[[ Dataset entries open ]]

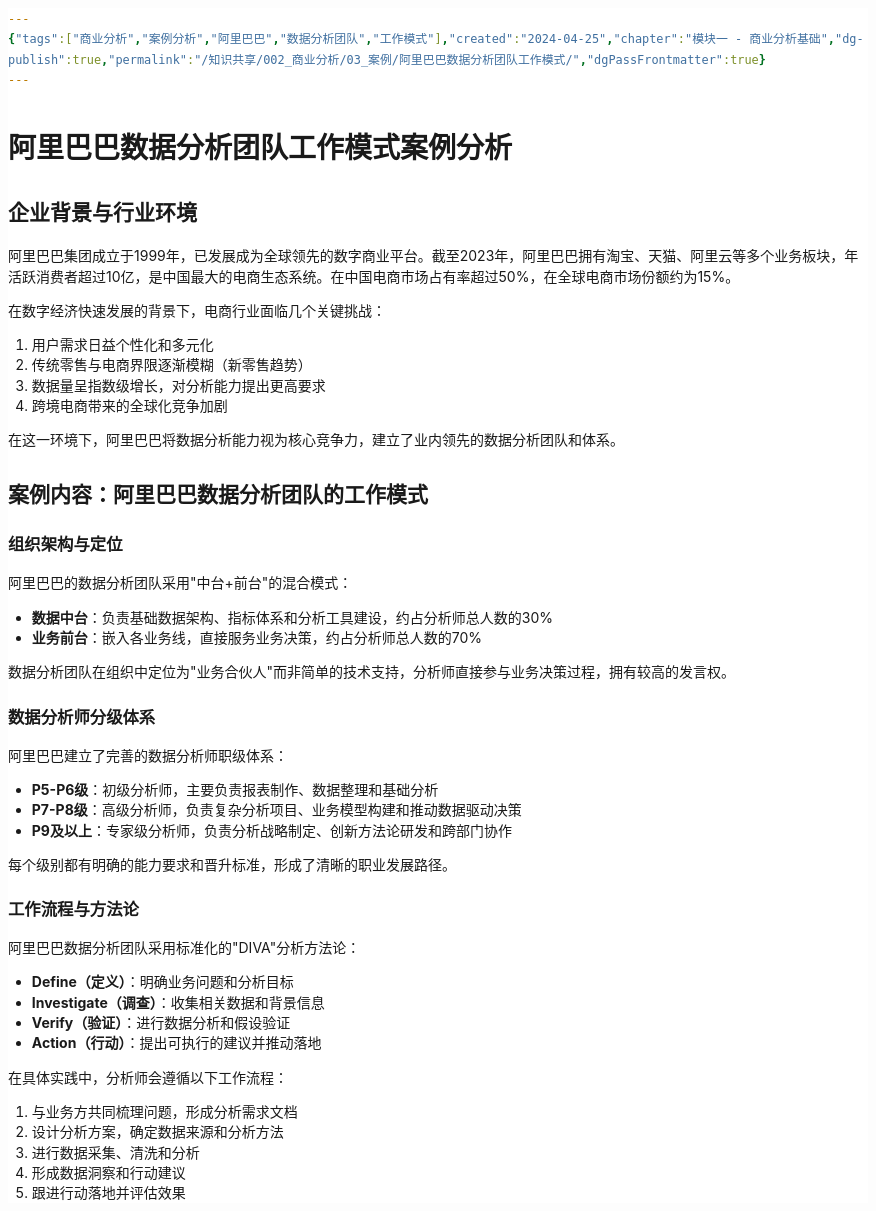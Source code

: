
 ```yaml
---
{"tags":["商业分析","案例分析","阿里巴巴","数据分析团队","工作模式"],"created":"2024-04-25","chapter":"模块一 - 商业分析基础","dg-publish":true,"permalink":"/知识共享/002_商业分析/03_案例/阿里巴巴数据分析团队工作模式/","dgPassFrontmatter":true}
---
```



# 阿里巴巴数据分析团队工作模式案例分析

## 企业背景与行业环境

阿里巴巴集团成立于1999年，已发展成为全球领先的数字商业平台。截至2023年，阿里巴巴拥有淘宝、天猫、阿里云等多个业务板块，年活跃消费者超过10亿，是中国最大的电商生态系统。在中国电商市场占有率超过50%，在全球电商市场份额约为15%。

在数字经济快速发展的背景下，电商行业面临几个关键挑战：
1. 用户需求日益个性化和多元化
2. 传统零售与电商界限逐渐模糊（新零售趋势）
3. 数据量呈指数级增长，对分析能力提出更高要求
4. 跨境电商带来的全球化竞争加剧

在这一环境下，阿里巴巴将数据分析能力视为核心竞争力，建立了业内领先的数据分析团队和体系。

## 案例内容：阿里巴巴数据分析团队的工作模式

### 组织架构与定位

阿里巴巴的数据分析团队采用"中台+前台"的混合模式：
- **数据中台**：负责基础数据架构、指标体系和分析工具建设，约占分析师总人数的30%
- **业务前台**：嵌入各业务线，直接服务业务决策，约占分析师总人数的70%

数据分析团队在组织中定位为"业务合伙人"而非简单的技术支持，分析师直接参与业务决策过程，拥有较高的发言权。

### 数据分析师分级体系

阿里巴巴建立了完善的数据分析师职级体系：
- **P5-P6级**：初级分析师，主要负责报表制作、数据整理和基础分析
- **P7-P8级**：高级分析师，负责复杂分析项目、业务模型构建和推动数据驱动决策
- **P9及以上**：专家级分析师，负责分析战略制定、创新方法论研发和跨部门协作

每个级别都有明确的能力要求和晋升标准，形成了清晰的职业发展路径。

### 工作流程与方法论

阿里巴巴数据分析团队采用标准化的"DIVA"分析方法论：
- **Define（定义）**：明确业务问题和分析目标
- **Investigate（调查）**：收集相关数据和背景信息
- **Verify（验证）**：进行数据分析和假设验证
- **Action（行动）**：提出可执行的建议并推动落地

在具体实践中，分析师会遵循以下工作流程：
1. 与业务方共同梳理问题，形成分析需求文档
2. 设计分析方案，确定数据来源和分析方法
3. 进行数据采集、清洗和分析
4. 形成数据洞察和行动建议
5. 跟进行动落地并评估效果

[[ Dataset entries closed ]]

» Work task: Your answer should be an exact copy of the records above, with no pictures in it.

» Answer space:
Source code

:
 ```yaml
---
{"tags":["商业分析","案例分析","阿里巴巴","数据分析团队","工作模式"],"created":"2024-04-25","chapter":"模块一 - 商业分析基础","dg-publish":true,"permalink":"/知识共享/002_商业分析/03_案例/阿里巴巴数据分析团队工作模式/","dgPassFrontmatter":true}
---
```



# 阿里巴巴数据分析团队工作模式案例分析

## 企业背景与行业环境

阿里巴巴集团成立于1999年，已发展成为全球领先的数字商业平台。截至2023年，阿里巴巴拥有淘宝、天猫、阿里云等多个业务板块，年活跃消费者超过10亿，是中国最大的电商生态系统。在中国电商市场占有率超过50%，在全球电商市场份额约为15%。

在数字经济快速发展的背景下，电商行业面临几个关键挑战：
1. 用户需求日益个性化和多元化
2. 传统零售与电商界限逐渐模糊（新零售趋势）
3. 数据量呈指数级增长，对分析能力提出更高要求
4. 跨境电商带来的全球化竞争加剧

在这一环境下，阿里巴巴将数据分析能力视为核心竞争力，建立了业内领先的数据分析团队和体系。

## 案例内容：阿里巴巴数据分析团队的工作模式

### 组织架构与定位

阿里巴巴的数据分析团队采用"中台+前台"的混合模式：
- **数据中台**：负责基础数据架构、指标体系和分析工具建设，约占分析师总人数的30%
- **业务前台**：嵌入各业务线，直接服务业务决策，约占分析师总人数的70%

数据分析团队在组织中定位为"业务合伙人"而非简单的技术支持，分析师直接参与业务决策过程，拥有较高的发言权。

### 数据分析师分级体系

阿里巴巴建立了完善的数据分析师职级体系：
- **P5-P6级**：初级分析师，主要负责报表制作、数据整理和基础分析
- **P7-P8级**：高级分析师，负责复杂分析项目、业务模型构建和推动数据驱动决策
- **P9及以上**：专家级分析师，负责分析战略制定、创新方法论研发和跨部门协作

每个级别都有明确的能力要求和晋升标准，形成了清晰的职业发展路径。

### 工作流程与方法论

阿里巴巴数据分析团队采用标准化的"DIVA"分析方法论：
- **Define（定义）**：明确业务问题和分析目标
- **Investigate（调查）**：收集相关数据和背景信息
- **Verify（验证）**：进行数据分析和假设验证
- **Action（行动）**：提出可执行的建议并推动落地

在具体实践中，分析师会遵循以下工作流程：
1. 与业务方共同梳理问题，形成分析需求文档
2. 设计分析方案，确定数据来源和分析方法
3. 进行数据采集、清洗和分析
4. 形成数据洞察和行动建议
5. 跟进行动落地并评估效果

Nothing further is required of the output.